### WHAT TO PRODUCE
Narrow the data below down to the lines containing "after".

━━ RECORDS SHOWN

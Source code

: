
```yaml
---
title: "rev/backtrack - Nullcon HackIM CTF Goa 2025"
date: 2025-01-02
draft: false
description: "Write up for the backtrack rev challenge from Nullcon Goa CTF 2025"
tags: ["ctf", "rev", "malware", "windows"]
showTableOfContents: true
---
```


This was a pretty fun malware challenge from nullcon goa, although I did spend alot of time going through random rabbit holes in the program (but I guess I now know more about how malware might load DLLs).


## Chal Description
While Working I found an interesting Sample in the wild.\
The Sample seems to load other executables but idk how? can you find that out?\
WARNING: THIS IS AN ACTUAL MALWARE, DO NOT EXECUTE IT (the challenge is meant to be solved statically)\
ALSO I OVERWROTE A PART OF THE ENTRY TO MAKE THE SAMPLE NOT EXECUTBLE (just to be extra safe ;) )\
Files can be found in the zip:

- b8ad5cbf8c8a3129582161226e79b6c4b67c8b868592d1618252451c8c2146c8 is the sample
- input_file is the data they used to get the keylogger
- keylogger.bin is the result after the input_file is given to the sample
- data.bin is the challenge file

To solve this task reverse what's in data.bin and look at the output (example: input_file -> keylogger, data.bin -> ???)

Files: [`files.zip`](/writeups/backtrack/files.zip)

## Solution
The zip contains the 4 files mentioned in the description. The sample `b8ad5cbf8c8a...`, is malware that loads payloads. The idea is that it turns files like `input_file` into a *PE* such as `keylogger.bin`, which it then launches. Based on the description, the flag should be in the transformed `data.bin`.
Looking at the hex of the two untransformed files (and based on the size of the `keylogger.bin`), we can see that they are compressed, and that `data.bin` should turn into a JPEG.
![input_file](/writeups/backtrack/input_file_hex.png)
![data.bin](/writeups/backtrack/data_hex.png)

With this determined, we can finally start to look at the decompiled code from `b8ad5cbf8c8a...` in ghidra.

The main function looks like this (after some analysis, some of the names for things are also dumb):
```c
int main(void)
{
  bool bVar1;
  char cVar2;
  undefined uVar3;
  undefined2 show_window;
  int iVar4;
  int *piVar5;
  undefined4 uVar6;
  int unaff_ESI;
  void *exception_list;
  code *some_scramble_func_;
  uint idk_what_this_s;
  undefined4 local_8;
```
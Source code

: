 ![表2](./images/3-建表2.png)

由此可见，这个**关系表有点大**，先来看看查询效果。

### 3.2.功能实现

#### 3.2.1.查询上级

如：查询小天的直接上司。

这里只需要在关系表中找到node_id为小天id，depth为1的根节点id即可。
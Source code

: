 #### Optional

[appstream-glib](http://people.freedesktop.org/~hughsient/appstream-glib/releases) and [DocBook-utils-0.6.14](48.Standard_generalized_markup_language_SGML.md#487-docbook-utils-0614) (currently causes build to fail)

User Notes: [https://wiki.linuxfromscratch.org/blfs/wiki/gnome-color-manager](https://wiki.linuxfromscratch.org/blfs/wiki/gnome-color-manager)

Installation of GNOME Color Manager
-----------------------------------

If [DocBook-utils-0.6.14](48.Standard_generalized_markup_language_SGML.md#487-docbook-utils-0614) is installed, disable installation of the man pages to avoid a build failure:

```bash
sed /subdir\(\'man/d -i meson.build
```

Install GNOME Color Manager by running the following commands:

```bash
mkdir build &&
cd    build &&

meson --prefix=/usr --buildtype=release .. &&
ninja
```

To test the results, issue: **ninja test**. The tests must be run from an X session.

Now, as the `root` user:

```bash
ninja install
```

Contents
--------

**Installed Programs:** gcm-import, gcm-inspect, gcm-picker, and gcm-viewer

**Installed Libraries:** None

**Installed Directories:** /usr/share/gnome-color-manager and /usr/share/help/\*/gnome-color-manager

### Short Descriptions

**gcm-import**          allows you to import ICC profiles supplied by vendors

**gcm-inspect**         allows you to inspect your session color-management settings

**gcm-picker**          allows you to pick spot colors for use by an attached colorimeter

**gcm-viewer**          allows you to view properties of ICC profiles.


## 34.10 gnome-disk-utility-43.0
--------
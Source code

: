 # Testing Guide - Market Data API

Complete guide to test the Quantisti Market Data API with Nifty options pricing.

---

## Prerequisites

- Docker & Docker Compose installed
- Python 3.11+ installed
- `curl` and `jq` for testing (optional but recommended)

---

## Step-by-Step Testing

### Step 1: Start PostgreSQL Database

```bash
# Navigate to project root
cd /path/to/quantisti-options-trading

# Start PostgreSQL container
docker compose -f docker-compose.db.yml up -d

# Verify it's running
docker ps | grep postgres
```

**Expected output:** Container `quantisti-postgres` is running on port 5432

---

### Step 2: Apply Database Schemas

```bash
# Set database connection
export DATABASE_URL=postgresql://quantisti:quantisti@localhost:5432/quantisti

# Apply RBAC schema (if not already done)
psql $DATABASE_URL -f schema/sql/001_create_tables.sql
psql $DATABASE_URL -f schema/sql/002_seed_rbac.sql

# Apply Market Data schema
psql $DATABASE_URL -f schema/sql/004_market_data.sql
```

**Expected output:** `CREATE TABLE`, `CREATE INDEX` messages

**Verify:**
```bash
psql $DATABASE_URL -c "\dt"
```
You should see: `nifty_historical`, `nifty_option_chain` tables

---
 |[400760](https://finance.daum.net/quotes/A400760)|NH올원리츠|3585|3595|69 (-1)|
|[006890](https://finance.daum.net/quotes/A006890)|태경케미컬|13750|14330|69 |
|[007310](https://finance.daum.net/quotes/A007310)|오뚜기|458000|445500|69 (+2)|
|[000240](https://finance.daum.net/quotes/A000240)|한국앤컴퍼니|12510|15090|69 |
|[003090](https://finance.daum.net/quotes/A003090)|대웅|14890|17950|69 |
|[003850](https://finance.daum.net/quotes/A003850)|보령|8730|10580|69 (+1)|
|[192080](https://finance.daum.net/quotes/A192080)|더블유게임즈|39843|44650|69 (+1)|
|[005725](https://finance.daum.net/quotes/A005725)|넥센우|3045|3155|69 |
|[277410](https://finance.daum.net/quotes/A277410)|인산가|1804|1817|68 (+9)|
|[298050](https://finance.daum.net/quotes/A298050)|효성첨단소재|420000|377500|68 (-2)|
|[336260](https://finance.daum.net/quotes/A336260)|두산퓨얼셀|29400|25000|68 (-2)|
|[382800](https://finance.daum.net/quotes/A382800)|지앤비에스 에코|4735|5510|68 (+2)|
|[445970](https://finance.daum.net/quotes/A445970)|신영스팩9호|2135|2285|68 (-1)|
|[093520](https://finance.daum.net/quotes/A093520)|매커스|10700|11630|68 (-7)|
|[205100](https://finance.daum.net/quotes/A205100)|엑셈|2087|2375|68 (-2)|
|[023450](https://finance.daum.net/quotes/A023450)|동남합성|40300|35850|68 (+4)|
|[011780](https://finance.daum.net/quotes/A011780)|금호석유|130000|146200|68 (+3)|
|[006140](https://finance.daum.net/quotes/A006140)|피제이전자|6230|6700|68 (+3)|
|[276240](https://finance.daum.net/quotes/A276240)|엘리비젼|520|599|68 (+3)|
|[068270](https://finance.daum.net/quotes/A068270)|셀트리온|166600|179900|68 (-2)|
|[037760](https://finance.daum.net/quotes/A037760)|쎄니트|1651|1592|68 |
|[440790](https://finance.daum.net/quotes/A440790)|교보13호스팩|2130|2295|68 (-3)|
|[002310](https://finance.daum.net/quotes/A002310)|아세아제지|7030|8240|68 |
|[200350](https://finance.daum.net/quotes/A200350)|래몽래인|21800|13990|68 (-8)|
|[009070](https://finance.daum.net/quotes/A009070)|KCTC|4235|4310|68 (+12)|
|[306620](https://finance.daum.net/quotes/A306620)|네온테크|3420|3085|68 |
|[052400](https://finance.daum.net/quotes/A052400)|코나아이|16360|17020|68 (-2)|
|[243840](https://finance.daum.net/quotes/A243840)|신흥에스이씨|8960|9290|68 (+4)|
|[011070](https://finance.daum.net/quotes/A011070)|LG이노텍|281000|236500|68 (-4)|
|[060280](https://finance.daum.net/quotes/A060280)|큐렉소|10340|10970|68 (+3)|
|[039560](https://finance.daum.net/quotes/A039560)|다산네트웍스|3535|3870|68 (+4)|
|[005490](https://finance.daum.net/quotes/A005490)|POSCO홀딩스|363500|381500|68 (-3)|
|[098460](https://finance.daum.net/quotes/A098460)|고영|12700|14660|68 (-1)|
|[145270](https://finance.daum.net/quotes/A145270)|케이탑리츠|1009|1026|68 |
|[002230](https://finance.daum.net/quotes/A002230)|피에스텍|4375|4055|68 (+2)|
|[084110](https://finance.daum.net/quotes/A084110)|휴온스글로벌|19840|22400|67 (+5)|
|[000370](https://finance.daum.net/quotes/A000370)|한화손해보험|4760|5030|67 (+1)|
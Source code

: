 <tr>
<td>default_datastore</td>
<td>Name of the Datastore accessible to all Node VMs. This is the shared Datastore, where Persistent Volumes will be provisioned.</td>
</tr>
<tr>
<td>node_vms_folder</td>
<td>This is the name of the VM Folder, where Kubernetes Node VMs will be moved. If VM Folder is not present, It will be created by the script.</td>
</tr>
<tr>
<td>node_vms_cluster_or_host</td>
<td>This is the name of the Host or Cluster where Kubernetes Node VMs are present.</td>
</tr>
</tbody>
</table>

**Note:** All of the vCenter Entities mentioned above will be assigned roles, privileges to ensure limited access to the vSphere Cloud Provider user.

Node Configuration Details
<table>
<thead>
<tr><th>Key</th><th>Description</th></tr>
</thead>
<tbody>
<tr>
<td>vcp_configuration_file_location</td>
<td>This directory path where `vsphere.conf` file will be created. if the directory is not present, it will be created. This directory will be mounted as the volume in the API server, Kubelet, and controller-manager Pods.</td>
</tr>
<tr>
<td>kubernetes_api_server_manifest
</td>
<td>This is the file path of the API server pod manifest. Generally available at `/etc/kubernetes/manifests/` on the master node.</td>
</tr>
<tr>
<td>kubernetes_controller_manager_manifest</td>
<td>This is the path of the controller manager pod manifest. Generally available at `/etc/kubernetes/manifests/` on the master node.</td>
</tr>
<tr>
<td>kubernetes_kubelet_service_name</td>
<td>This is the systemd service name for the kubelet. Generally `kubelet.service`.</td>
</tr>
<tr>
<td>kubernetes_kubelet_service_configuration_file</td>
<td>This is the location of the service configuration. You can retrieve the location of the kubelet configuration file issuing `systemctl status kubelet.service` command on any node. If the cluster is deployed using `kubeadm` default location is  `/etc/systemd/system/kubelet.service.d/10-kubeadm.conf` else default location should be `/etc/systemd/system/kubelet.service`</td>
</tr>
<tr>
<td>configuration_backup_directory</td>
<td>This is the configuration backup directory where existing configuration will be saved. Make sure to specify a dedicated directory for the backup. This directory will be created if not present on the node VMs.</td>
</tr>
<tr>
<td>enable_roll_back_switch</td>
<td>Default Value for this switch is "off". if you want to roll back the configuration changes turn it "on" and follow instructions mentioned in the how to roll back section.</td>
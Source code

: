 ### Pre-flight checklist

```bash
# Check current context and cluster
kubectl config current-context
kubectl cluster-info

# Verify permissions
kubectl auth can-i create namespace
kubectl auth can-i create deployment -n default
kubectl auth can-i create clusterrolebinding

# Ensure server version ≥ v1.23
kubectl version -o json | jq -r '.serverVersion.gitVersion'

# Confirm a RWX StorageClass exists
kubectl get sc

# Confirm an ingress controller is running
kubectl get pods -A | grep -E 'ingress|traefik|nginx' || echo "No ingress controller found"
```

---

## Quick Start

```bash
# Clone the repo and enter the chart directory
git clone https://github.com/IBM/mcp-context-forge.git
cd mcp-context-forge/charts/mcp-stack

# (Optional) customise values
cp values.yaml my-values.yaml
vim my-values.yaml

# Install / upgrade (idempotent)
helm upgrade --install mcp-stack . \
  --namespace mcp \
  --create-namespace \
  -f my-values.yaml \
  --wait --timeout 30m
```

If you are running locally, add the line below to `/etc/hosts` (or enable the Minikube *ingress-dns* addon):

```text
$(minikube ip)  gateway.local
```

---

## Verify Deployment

━━━━

### THE COMPLETED TASK
- keylogger.bin is the result after the input_file is given to the sample
The main function looks like this (after some analysis, some of the names for things are also dumb):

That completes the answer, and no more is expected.